To become compliant with ISO 27001 control A.6.1.3 (Contact with authorities) it is enough to specify in your Statement of Applicability who in your company will be in contact with e.g. police, regulatory agencies, etc. - the standard does not require you to have an extra document for that purpose. -
Are Annex A.11 controls mandatory?
Answer:
ISO 27001 says that none of the controls are mandatory, and that you have to apply a control only if there is a reason to do so.
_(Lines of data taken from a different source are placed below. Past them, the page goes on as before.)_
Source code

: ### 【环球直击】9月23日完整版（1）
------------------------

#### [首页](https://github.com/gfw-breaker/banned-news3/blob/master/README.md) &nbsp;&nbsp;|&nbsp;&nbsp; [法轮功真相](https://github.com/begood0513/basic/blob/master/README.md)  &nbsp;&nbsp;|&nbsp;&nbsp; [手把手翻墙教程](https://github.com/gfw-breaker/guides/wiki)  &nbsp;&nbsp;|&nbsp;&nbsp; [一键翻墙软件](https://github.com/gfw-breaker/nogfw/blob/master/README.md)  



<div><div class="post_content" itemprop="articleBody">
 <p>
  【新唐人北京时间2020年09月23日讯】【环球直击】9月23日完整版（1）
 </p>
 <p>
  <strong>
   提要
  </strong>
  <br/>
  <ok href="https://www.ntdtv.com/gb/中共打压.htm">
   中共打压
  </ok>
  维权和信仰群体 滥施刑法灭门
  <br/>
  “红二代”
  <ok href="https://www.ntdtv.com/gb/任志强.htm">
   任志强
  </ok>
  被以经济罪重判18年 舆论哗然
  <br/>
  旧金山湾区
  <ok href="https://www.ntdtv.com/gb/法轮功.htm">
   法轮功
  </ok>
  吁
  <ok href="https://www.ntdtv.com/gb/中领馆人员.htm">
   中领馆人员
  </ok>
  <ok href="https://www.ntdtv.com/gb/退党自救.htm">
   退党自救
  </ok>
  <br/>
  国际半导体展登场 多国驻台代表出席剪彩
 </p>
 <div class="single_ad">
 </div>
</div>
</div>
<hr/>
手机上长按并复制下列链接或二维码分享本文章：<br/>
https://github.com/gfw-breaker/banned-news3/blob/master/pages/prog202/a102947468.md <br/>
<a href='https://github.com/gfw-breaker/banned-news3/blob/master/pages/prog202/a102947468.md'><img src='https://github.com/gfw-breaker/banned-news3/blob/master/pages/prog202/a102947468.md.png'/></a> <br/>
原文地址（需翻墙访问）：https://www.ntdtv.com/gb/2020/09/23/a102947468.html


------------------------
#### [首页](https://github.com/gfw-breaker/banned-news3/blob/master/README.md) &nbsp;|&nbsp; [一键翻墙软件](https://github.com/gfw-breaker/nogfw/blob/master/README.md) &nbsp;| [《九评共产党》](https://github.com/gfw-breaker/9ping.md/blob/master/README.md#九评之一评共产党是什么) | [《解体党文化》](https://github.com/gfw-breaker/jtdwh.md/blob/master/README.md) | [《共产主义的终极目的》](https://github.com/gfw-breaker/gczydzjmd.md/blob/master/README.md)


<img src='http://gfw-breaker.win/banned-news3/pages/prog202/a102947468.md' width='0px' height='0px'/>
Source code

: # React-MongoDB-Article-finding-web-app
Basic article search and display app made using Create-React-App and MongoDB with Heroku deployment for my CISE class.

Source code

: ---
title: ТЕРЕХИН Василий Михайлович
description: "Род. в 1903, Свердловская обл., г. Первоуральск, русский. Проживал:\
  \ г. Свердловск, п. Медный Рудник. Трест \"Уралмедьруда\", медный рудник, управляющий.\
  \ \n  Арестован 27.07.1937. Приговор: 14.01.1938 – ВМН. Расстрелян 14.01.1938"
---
The reasons could be risk assessment, contractual or regulatory requirement, or e.g. business decision from your management.
So physical and environmental controls are not mandatory, and you should apply them only if the risks are too high, if you have some client asking you to do this, or if there is some other business reason to do so.
This article will help you: The basic logic of ISO 27001: How does information security work? https://advisera.com/27001academy/knowledgebase/the-basic-logic-of-iso-27001-how-does-information-security-work/
These materials will also help you regarding risk assessment and contr ols:
- Book Secure & Simple: A Small-Business Guide to Implementing ISO 27001 On Your
Own https://advisera.com/books/secure-and-simple-a-small-business-guide-to-implementing-iso-27001-on-your-own/
- Free online training ISO 27001 Foundations Course
https://advisera.com/training/iso-27001-foundations-course/ -
Ensuring contractual and regulatory requirements are met
We received these questions:
>1- Is this documentation mandatory?
Answer: According to ISO 27001, clause 7.5.1 b), documents considered by the organization as necessary for the effectiveness of the ISMS must be considered mandatory.
Said that, contracts, regulations, and laws that may be used as inputs to the risk management process or to define requirements for security controls must be considered mandatory.
>2 - Does this need to be stated in the security policy or can it be left out?
Answer: You can include an overall statement about complying with legal and contractual requirements, but I recommend that you keep this information separate from the Information Security Policy, because otherwise you might need to update the Policy too often. -
Business continuity documents for ISO 27001
Answer: Yes, this document is completely enough to become ISO 27001 compliant regarding business continuity.
The document: "operating processes for information and communication technology" in folder 12 of the toolkit talks about a business continuity management strategy as an referential document. There isn’t any template about that strategy, right? Can we delete this referential document about the business continuity management strategy?
Answer: There is no Business Continuity Strategy template in the ISO 27001 Toolkit - feel free to delete this reference. This strategy is part of ISO 27001 & ISO 22301 Toolkit, and is needed only if you want to become ISO 22301 compliant.